From Suman Kumar, India

Children play cricket on a deserted highway in India © AFP

Back in 1987, when Narasimha Prasad a.k.a BSA (he rode a BSA cycle) took a leg-stump guard, we were quite sure that the kid, three years our junior in school, would play yet another ‘swashbuckling’ innings. Not too many cricketing prodigies came from Chittoor, a small town in Andhra Pradesh. And, BSA was our only hope. That really short kid was playing for the town team and he was only 11. Reddy, the college team captain, even made a prophetic statement “Great batsmen come in short sizes.” Reddy was five feet two, on a good day, if he was wearing high-heels that is.

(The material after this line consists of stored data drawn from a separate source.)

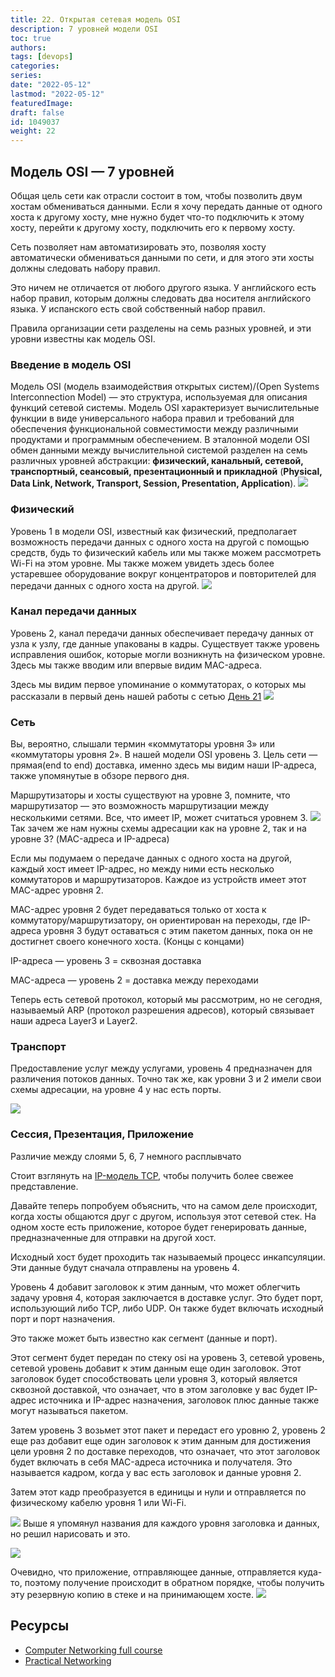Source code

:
 ```yaml
---
title: 22. Открытая сетевая модель OSI
description: 7 уровней модели OSI 
toc: true
authors:
tags: [devops]
categories:
series: 
date: "2022-05-12"
lastmod: "2022-05-12"
featuredImage:
draft: false
id: 1049037
weight: 22
---
```

## Модель OSI — 7 уровней

Общая цель сети как отрасли состоит в том, чтобы позволить двум хостам обмениваться данными. Если я хочу передать данные от одного хоста к другому хосту, мне нужно будет что-то подключить к этому хосту, перейти к другому хосту, подключить его к первому хосту.

Сеть позволяет нам автоматизировать это, позволяя хосту автоматически обмениваться данными по сети, и для этого эти хосты должны следовать набору правил.

Это ничем не отличается от любого другого языка. У английского есть набор правил, которым должны следовать два носителя английского языка. У испанского есть свой собственный набор правил.

Правила организации сети разделены на семь разных уровней, и эти уровни известны как модель OSI.

### Введение в модель OSI

Модель OSI (модель взаимодействия открытых систем)/(Open Systems Interconnection Model) — это структура, используемая для описания функций сетевой системы. Модель OSI характеризует вычислительные функции в виде универсального набора правил и требований для обеспечения функциональной совместимости между различными продуктами и программным обеспечением. В эталонной модели OSI обмен данными между вычислительной системой разделен на семь различных уровней абстракции: **физический, канальный, сетевой, транспортный, сеансовый, презентационный и прикладной** (**Physical, Data Link, Network, Transport, Session, Presentation, Application**).
![](../images/Day22_Networking1.ru.png?v1)

### Физический

Уровень 1 в модели OSI, известный как физический, предполагает возможность передачи данных с одного хоста на другой с помощью средств, будь то физический кабель или мы также можем рассмотреть Wi-Fi на этом уровне. Мы также можем увидеть здесь более устаревшее оборудование вокруг концентраторов и повторителей для передачи данных с одного хоста на другой.
![](../images/Day22_Networking2.ru.png?v1)

### Канал передачи данных

Уровень 2, канал передачи данных обеспечивает передачу данных от узла к узлу, где данные упакованы в кадры. Существует также уровень исправления ошибок, которые могли возникнуть на физическом уровне. Здесь мы также вводим или впервые видим MAC-адреса.

Здесь мы видим первое упоминание о коммутаторах, о которых мы рассказали в первый день нашей работы с сетью [День 21](../day21)
![](../images/Day22_Networking3.ru.png?v1)

### Сеть

Вы, вероятно, слышали термин «коммутаторы уровня 3» или «коммутаторы уровня 2». В нашей модели OSI уровень 3. Цель сети — прямая(end to end) доставка, именно здесь мы видим наши IP-адреса, также упомянутые в обзоре первого дня.

Маршрутизаторы и хосты существуют на уровне 3, помните, что маршрутизатор — это возможность маршрутизации между несколькими сетями. Все, что имеет IP, может считаться уровнем 3.
![](../images/Day22_Networking4.ru.png?v1)
Так зачем же нам нужны схемы адресации как на уровне 2, так и на уровне 3? (MAC-адреса и IP-адреса)

Если мы подумаем о передаче данных с одного хоста на другой, каждый хост имеет IP-адрес, но между ними есть несколько коммутаторов и маршрутизаторов. Каждое из устройств имеет этот MAC-адрес уровня 2.

MAC-адрес уровня 2 будет передаваться только от хоста к коммутатору/маршрутизатору, он ориентирован на переходы, где IP-адреса уровня 3 будут оставаться с этим пакетом данных, пока он не достигнет своего конечного хоста. (Концы с концами)

IP-адреса — уровень 3 = сквозная доставка

MAC-адреса — уровень 2 = доставка между переходами

Теперь есть сетевой протокол, который мы рассмотрим, но не сегодня, называемый ARP (протокол разрешения адресов), который связывает наши адреса Layer3 и Layer2.

### Транспорт

Предоставление услуг между услугами, уровень 4 предназначен для различения потоков данных. Точно так же, как уровни 3 и 2 имели свои схемы адресации, на уровне 4 у нас есть порты.

![](../images/Day22_Networking5.ru.png?v1)

### Сессия, Презентация, Приложение

Различие между слоями 5, 6, 7 немного расплывчато

Стоит взглянуть на [IP-модель TCP](https://www.geeksforgeeks.org/tcp-ip-model/), чтобы получить более свежее представление.

Давайте теперь попробуем объяснить, что на самом деле происходит, когда хосты общаются друг с другом, используя этот сетевой стек. На одном хосте есть приложение, которое будет генерировать данные, предназначенные для отправки на другой хост.

Исходный хост будет проходить так называемый процесс инкапсуляции. Эти данные будут сначала отправлены на уровень 4.

Уровень 4 добавит заголовок к этим данным, что может облегчить задачу уровня 4, которая заключается в доставке услуг. Это будет порт, использующий либо TCP, либо UDP. Он также будет включать исходный порт и порт назначения.

Это также может быть известно как сегмент (данные и порт).

Этот сегмент будет передан по стеку osi на уровень 3, сетевой уровень, сетевой уровень добавит к этим данным еще один заголовок.
Этот заголовок будет способствовать цели уровня 3, который является сквозной доставкой, что означает, что в этом заголовке у вас будет IP-адрес источника и IP-адрес назначения, заголовок плюс данные также могут называться пакетом.

Затем уровень 3 возьмет этот пакет и передаст его уровню 2, уровень 2 еще раз добавит еще один заголовок к этим данным для достижения цели уровня 2 по доставке переходов, что означает, что этот заголовок будет включать в себя MAC-адреса источника и получателя.
Это называется кадром, когда у вас есть заголовок и данные уровня 2.

Затем этот кадр преобразуется в единицы и нули и отправляется по физическому кабелю уровня 1 или Wi-Fi.

![](../images/Day22_Networking6.ru.png?v1)
Выше я упомянул названия для каждого уровня заголовка и данных, но решил нарисовать и это.

![](../images/Day22_Networking7.ru.png?v1)

Очевидно, что приложение, отправляющее данные, отправляется куда-то, поэтому получение происходит в обратном порядке, чтобы получить эту резервную копию в стеке и на принимающем хосте.
![](../images/Day22_Networking8.ru.png?v1)

## Ресурсы

- [Computer Networking full course](https://www.youtube.com/watch?v=IPvYjXCsTg8)
- [Practical Networking](http://www.practicalnetworking.net/)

BSA started that innings with a royal cover drive. Before long, we were 56 for 1. And then it happened. Stephen, the fast bowler, dug one short and BSA tried hooking him. There wasn’t too much bounce and the ball hit BSA on his chest. He just turned away, walked towards fine leg, rubbing his chest. I was at the non-striker’s end and to my utter disbelief Stephen was appealing ferociously. I heard the umpire go “Eh?” and for what seemed like an eternity Stephen was screaming his lungs off. I laughed out loud. What happened next blew my mind: the umpire’s finger went up in slow motion. There was a stunned silence. BSA, as usual started, crying; he had the habit of crying when he was given out. I couldn’t believe what I had just witnessed. “Height. He is short. So he is out lbw,” said the umpire. Agreed, BSA was short. He was barely four feet tall but…I have a lurking suspicion Steve Bucknor was holidaying in Chittoor that day.

The more international cricket I see, the more I am convinced that there is a secret team that prowls the hinterland of India, with the sole objective of documenting all the innovations, tricks, tactics, strategy… you know? You don’t believe me? Indulge me here, will you? Before you write it off that is.

Umpiring humour

You know, we love Billy Bowden. His antics are endearing and fun. Where did he learn to innovate? How did he manage to mix humour effectively with his profession?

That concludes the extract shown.